Why: Keep rules files concise; use RAG or explicit file reads for deep dives.

4. Version Control Context Files

Treat .cursorrules and /docs like code:

Commit to git
Review in PRs
Track changes over time

Why: As your architecture evolves, context needs to evolve too.

Advanced Techniques

Technique 1: Conditional Context

Problem: Different rules for frontend vs. backend code

Solution: Use path-based rules (if your tool supports it)

# Frontend (app/)
- Use React Server Components
- Tailwind for styling

# Backend (lib/)
- Use Prisma for database
- Zod for validation

Technique 2: Examples in Context

Instead of:

Use semantic commit messages

Use:

Use semantic commit messages:
- feat: Add user login form
- fix: Resolve redirect bug in auth flow
- refactor: Extract validation logic to hook

Why: Examples are clearer than abstract rules.

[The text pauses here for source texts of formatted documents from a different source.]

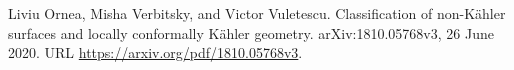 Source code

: Liviu Ornea, Misha Verbitsky, and Victor Vuletescu.
\newblock Classification of non-{K}{\"a}hler surfaces and locally conformally
  {K}{\"a}hler geometry.
\newblock arXiv:1810.05768v3, 26 June 2020.
\newblock URL \url{https://arxiv.org/pdf/1810.05768v3}.


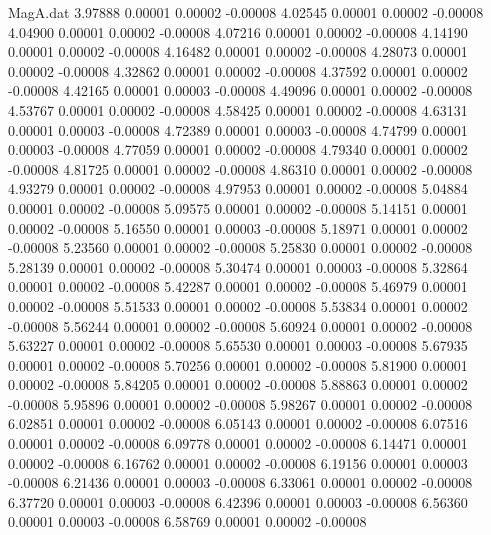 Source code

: \begin{filecontents}{MagA.dat}
   3.97888    0.00001    0.00002   -0.00008
   4.02545    0.00001    0.00002   -0.00008
   4.04900    0.00001    0.00002   -0.00008
   4.07216    0.00001    0.00002   -0.00008
   4.14190    0.00001    0.00002   -0.00008
   4.16482    0.00001    0.00002   -0.00008
   4.28073    0.00001    0.00002   -0.00008
   4.32862    0.00001    0.00002   -0.00008
   4.37592    0.00001    0.00002   -0.00008
   4.42165    0.00001    0.00003   -0.00008
   4.49096    0.00001    0.00002   -0.00008
   4.53767    0.00001    0.00002   -0.00008
   4.58425    0.00001    0.00002   -0.00008
   4.63131    0.00001    0.00003   -0.00008
   4.72389    0.00001    0.00003   -0.00008
   4.74799    0.00001    0.00003   -0.00008
   4.77059    0.00001    0.00002   -0.00008
   4.79340    0.00001    0.00002   -0.00008
   4.81725    0.00001    0.00002   -0.00008
   4.86310    0.00001    0.00002   -0.00008
   4.93279    0.00001    0.00002   -0.00008
   4.97953    0.00001    0.00002   -0.00008
   5.04884    0.00001    0.00002   -0.00008
   5.09575    0.00001    0.00002   -0.00008
   5.14151    0.00001    0.00002   -0.00008
   5.16550    0.00001    0.00003   -0.00008
   5.18971    0.00001    0.00002   -0.00008
   5.23560    0.00001    0.00002   -0.00008
   5.25830    0.00001    0.00002   -0.00008
   5.28139    0.00001    0.00002   -0.00008
   5.30474    0.00001    0.00003   -0.00008
   5.32864    0.00001    0.00002   -0.00008
   5.42287    0.00001    0.00002   -0.00008
   5.46979    0.00001    0.00002   -0.00008
   5.51533    0.00001    0.00002   -0.00008
   5.53834    0.00001    0.00002   -0.00008
   5.56244    0.00001    0.00002   -0.00008
   5.60924    0.00001    0.00002   -0.00008
   5.63227    0.00001    0.00002   -0.00008
   5.65530    0.00001    0.00003   -0.00008
   5.67935    0.00001    0.00002   -0.00008
   5.70256    0.00001    0.00002   -0.00008
   5.81900    0.00001    0.00002   -0.00008
   5.84205    0.00001    0.00002   -0.00008
   5.88863    0.00001    0.00002   -0.00008
   5.95896    0.00001    0.00002   -0.00008
   5.98267    0.00001    0.00002   -0.00008
   6.02851    0.00001    0.00002   -0.00008
   6.05143    0.00001    0.00002   -0.00008
   6.07516    0.00001    0.00002   -0.00008
   6.09778    0.00001    0.00002   -0.00008
   6.14471    0.00001    0.00002   -0.00008
   6.16762    0.00001    0.00002   -0.00008
   6.19156    0.00001    0.00003   -0.00008
   6.21436    0.00001    0.00003   -0.00008
   6.33061    0.00001    0.00002   -0.00008
   6.37720    0.00001    0.00003   -0.00008
   6.42396    0.00001    0.00003   -0.00008
   6.56360    0.00001    0.00003   -0.00008
   6.58769    0.00001    0.00002   -0.00008

\end{filecontents}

Technique 3: Negative Context (What NOT to Do)

# Anti-Patterns (DO NOT USE)
- ❌ Direct Prisma calls in components (use /lib/db wrapper)
- ❌ Client-side env vars (use server actions for secrets)
- ❌ Inline styles (use Tailwind classes)

Why: Helps LM avoid common mistakes.

Vibe Engineering - Context is the foundation of effective vibe engineering
Agent Skills Framework - Skills as a form of procedural context
Prompt Engineering - Inline context strategies
RAG Architecture - Retrieval-based context delivery

Key Takeaway

Context is your leverage point. Good context turns generic AI into a team member who “gets” your architecture.

Steps to implement:

Start small: Create a .cursorrules file with your top 10 conventions
Test impact: Generate code before/after adding rules; measure quality improvement
Expand: Add /docs for complex architecture patterns
Maintain: Review and update quarterly (assign ownership)

The ROI: 1 hour to write a good .cursorrules file saves 10+ hours of fixing generic AI code.

Remember: LMs are not mind readers. If you want them to follow your patterns, give them the context they need.